WHAT NEEDS TO BE DONE
Starting at the line that contains "All binary unit", restate every line word for word through the end of the entries.

INPUT
☆ ☆ ☆

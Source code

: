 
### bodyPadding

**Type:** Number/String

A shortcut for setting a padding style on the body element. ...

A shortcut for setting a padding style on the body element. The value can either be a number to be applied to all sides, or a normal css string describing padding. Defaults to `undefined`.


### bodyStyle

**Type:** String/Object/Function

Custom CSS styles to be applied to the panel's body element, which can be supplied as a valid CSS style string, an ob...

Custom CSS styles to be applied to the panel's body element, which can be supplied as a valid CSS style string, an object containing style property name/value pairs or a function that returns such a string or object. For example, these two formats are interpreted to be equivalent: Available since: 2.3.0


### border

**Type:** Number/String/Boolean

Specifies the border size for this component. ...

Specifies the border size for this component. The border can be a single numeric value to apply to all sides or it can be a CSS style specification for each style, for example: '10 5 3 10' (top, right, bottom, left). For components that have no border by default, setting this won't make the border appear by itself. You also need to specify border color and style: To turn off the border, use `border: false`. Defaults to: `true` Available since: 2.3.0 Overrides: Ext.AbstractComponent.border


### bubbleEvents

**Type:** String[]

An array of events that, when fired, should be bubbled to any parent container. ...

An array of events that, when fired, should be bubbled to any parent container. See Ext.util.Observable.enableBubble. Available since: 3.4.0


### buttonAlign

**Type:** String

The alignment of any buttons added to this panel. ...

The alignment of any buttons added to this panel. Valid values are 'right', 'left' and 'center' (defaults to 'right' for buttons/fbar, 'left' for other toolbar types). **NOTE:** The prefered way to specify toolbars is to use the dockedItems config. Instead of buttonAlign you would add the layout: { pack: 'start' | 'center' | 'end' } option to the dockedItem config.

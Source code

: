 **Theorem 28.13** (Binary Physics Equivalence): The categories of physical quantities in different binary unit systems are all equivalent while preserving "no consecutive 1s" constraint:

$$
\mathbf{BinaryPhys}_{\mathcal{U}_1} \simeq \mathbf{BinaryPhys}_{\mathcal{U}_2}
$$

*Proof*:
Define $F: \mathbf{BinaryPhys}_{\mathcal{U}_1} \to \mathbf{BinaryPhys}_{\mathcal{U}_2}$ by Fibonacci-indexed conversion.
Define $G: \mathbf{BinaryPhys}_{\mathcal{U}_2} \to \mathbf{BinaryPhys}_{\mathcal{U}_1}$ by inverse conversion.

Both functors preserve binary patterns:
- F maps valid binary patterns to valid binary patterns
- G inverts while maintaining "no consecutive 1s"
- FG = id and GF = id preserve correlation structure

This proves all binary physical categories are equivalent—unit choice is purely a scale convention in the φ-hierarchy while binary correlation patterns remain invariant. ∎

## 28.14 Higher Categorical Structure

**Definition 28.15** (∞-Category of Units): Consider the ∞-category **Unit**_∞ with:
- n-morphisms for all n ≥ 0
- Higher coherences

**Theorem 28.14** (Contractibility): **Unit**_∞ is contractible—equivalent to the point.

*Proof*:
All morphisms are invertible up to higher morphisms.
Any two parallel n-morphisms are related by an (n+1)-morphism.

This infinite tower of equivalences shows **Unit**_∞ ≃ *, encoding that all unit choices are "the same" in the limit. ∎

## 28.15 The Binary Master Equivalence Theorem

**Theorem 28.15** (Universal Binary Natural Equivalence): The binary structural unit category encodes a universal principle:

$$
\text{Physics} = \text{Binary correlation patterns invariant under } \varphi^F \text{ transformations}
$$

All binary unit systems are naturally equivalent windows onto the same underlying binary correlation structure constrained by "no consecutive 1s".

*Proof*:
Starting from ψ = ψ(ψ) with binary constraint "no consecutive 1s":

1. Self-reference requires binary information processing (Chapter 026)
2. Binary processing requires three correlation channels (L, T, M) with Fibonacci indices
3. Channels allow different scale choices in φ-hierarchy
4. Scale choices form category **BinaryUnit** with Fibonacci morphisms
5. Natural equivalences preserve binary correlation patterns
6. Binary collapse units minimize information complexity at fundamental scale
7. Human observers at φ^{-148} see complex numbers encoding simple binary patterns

☆ ☆ ☆

RESPONSE BOX
All binary unit systems are naturally equivalent windows onto the same underlying binary correlation structure constrained by "no consecutive 1s".

*Proof*:
Starting from ψ = ψ(ψ) with binary constraint "no consecutive 1s":

1. Self-reference requires binary information processing (Chapter 026)
2. Binary processing requires three correlation channels (L, T, M) with Fibonacci indices
3. Channels allow different scale choices in φ-hierarchy
4. Scale choices form category **BinaryUnit** with Fibonacci morphisms
5. Natural equivalences preserve binary correlation patterns
6. Binary collapse units minimize information complexity at fundamental scale
7. Human observers at φ^{-148} see complex numbers encoding simple binary patterns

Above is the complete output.